The legalization of same-sex marriage is a big step in the direction of the normalization of such relations and a significant milestone in our culture’s forgetting of the meaning of marriage. Nevertheless, the currency that same-sex marriages will have in our society is not singlehandedly determined by their being enshrined in law. It is far from assured that placing same-sex unions on a par with relations between the sexes in law will lead to the same equivalence being maintained in the minds and imaginations of the public. While same-sex marriages are now legal, we should seek to ensure that the public continues to regard such marriages as if in scare quotes or with an asterisk attached. The public may want to tolerate such unions, but that does not mean that they are on board with all for which they stand. As marriage culture deteriorates in our society more generally it may well be the case that the preservation of a robust definition and practice of marriage within the Church will lead people to recognize how chipped the coin of marriage is in the society more generally and not give it the currency that it claims for itself. Here the ‘quadruple lock’ may prove very significant.
3. The legalization of same-sex marriage further pushes open the door on other cultural struggles.
When society holds homosexual relations on a par with those between a man and a woman, it compromises its well-being on various fronts. Perhaps some of the most immediate effects are seen in the gradual diminishment of the significance of and weakening of the protections for the natural bonds between a child and their mother and father. The rights of children to their natural mother and father or to a mother and father more generally are compromised as same-sex marriage leads to a normalization of circumventions of procreative relations in favour of the use of reproductive technologies, economic transactions, or legal arrangements. With the legalization and normalization of same-sex marriage, it will be increasingly difficult to speak publicly of having a mother and father as natural, ideal, and normal, or to speak of the bond between children and their parents in terms of natural procreation. The normalization of same-sex unions will also encourage a decay of any public discourse concerning what is ‘natural’ in the sphere of human relations—between children and parents, between the sexes, or within wider family networks—and the elevation of social and legal constructivism over all else in this area.
4. The legalization of same-sex marriage gives momentum to other challenges to marriage.

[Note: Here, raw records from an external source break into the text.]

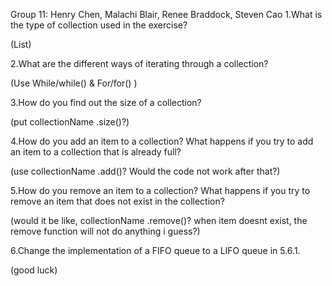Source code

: Group 11: Henry Chen, Malachi Blair, Renee Braddock, Steven Cao
1.What is the type of collection used in the exercise?

(List)

2.What are the different ways of iterating through a collection?

(Use While/while() & For/for() )

3.How do you find out the size of a collection?

(put collectionName .size()?)

4.How do you add an item to a collection? What happens if you try to add an item to a collection that is already full?

(use collectionName .add()? Would the code not work after that?)

5.How do you remove an item to a collection? What happens if you try to remove an item that does not exist in the collection?

(would it be like, collectionName .remove()? when item doesnt exist, the remove function will not do anything i guess?)

6.Change the implementation of a FIFO queue to a LIFO queue in 5.6.1.

(good luck)
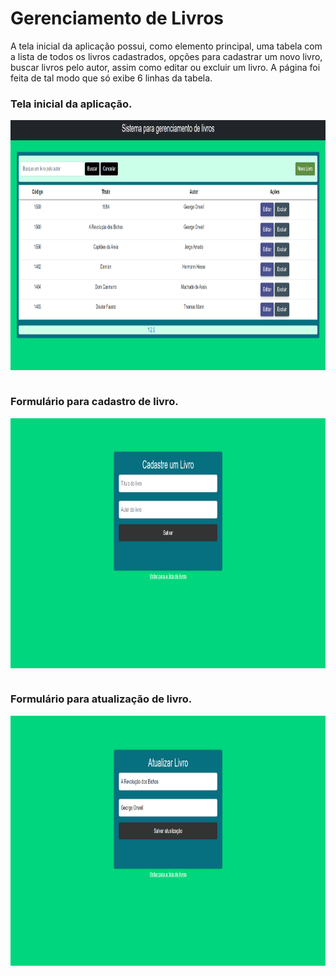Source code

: # Gerenciamento de Livros

  <p>
    A tela inicial da aplicação possui, como elemento principal, uma tabela com a lista de todos os livros cadastrados, opções para cadastrar um novo livro, buscar livros pelo autor, assim como editar ou excluir um livro. A página foi feita de tal modo que só exibe 6 linhas da tabela.
  </p
<div  align="center">
  <div style="display: inline_block">
    <h3>Tela inicial da aplicação.</h3>
    <img align="center" height="400px;" width="800px" src="src/main/resources/static/imagens/tela-inicial.png">
   </div>
   <div style="display: inline_block"><br>
        <h3>Formulário para cadastro de livro.</h3>
         <img align="center" height="400px;" width="800px" src="src/main/resources/static/imagens/cadastro-livro.png">
    </div>
    <div style="display: inline_block"><br>
        <h3>Formulário para atualização de livro.</h3>
         <img align="center" height="400px;" width="800px" src="src/main/resources/static/imagens/atualizar-livro.png">
    </div>
</div>
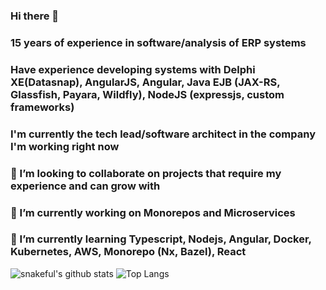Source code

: ### Hi there 👋
### 15 years of experience in software/analysis of ERP systems
### Have experience developing systems with Delphi XE(Datasnap), AngularJS, Angular, Java EJB (JAX-RS, Glassfish, Payara, Wildfly), NodeJS (expressjs, custom frameworks)
### I'm currently the tech lead/software architect in the company I'm working right now
### 👯 I’m looking to collaborate on projects that require my experience and can grow with
### 🔭 I’m currently working on Monorepos and Microservices
### 🌱 I’m currently learning Typescript, Nodejs, Angular, Docker, Kubernetes, AWS, Monorepo (Nx, Bazel), React

![snakeful's github stats](https://github-readme-stats.vercel.app/api?username=snakeful&count_private=true&show_icons=true&theme=dark)
![Top Langs](https://github-readme-stats.vercel.app/api/top-langs/?username=snakeful&hide=makefile,perl&theme=dark)

<!--
**snakeful/snakeful** is a ✨ _special_ ✨ repository because its `README.md` (this file) appears on your GitHub profile.

Here are some ideas to get you started:

- 🔭 I’m currently working on ...
- 🌱 I’m currently learning ...
- 👯 I’m looking to collaborate on ...
- 🤔 I’m looking for help with ...
- 💬 Ask me about ...
- 📫 How to reach me: ...
- 😄 Pronouns: ...
- ⚡ Fun fact: ...
-->
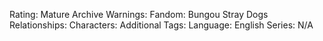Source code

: Rating: Mature
Archive Warnings:
Fandom: Bungou Stray Dogs
Relationships:
Characters:
Additional Tags:
Language: English
Series: N/A
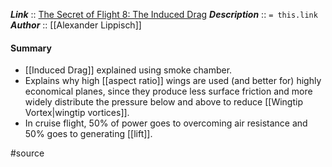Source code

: ***Link***      :: [The Secret of Flight 8: The Induced Drag](https://www.youtube.com/watch?v=aP8jvyD1Ovc)
***Description***      :: `= this.link`
***Author*** :: [[Alexander Lippisch]]

#### Summary
* [[Induced Drag]] explained using smoke chamber.
* Explains why high [[aspect ratio]] wings are used (and better for) highly economical planes, since they produce less surface friction and more widely distribute the pressure below and above to reduce [[Wingtip Vortex|wingtip vortices]].
* In cruise flight, 50% of power goes to overcoming air resistance and 50% goes to generating [[lift]].

#source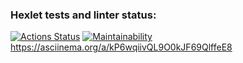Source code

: ### Hexlet tests and linter status:

[![Actions Status](https://github.com/freedomismyhome/frontend-project-44/workflows/hexlet-check/badge.svg)](https://github.com/freedomismyhome/frontend-project-44/actions)
[![Maintainability](https://api.codeclimate.com/v1/badges/f8f451932f0184e76b45/maintainability)](https://codeclimate.com/github/dreamer67570/frontend-project-44/maintainability)
https://asciinema.org/a/kP6wqiivQL9O0kJF69QlffeE8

Now that the big wave of same-sex marriage has broken down our cultural defences, successive waves will find fewer obstacles to their ingress. One of the developments that we should expect over the next decade are a push towards the normalization of non-monogamy, ‘monogamish’, or ‘open’ marriages. A number of the gays and lesbians who have been interviewed or have written on the subject of the legalization of same-sex marriage in the UK over the last few weeks have pointed out that gays and lesbians will retailor the institution for their own needs and preferences. Some have even used the language of ‘redefinition’. The sexual exclusivity of marriage is one thing that will be steadily challenged, weakened, or abandoned over the coming years. A further possible development is a rise in advocacy for the legalization of polyamorous relations.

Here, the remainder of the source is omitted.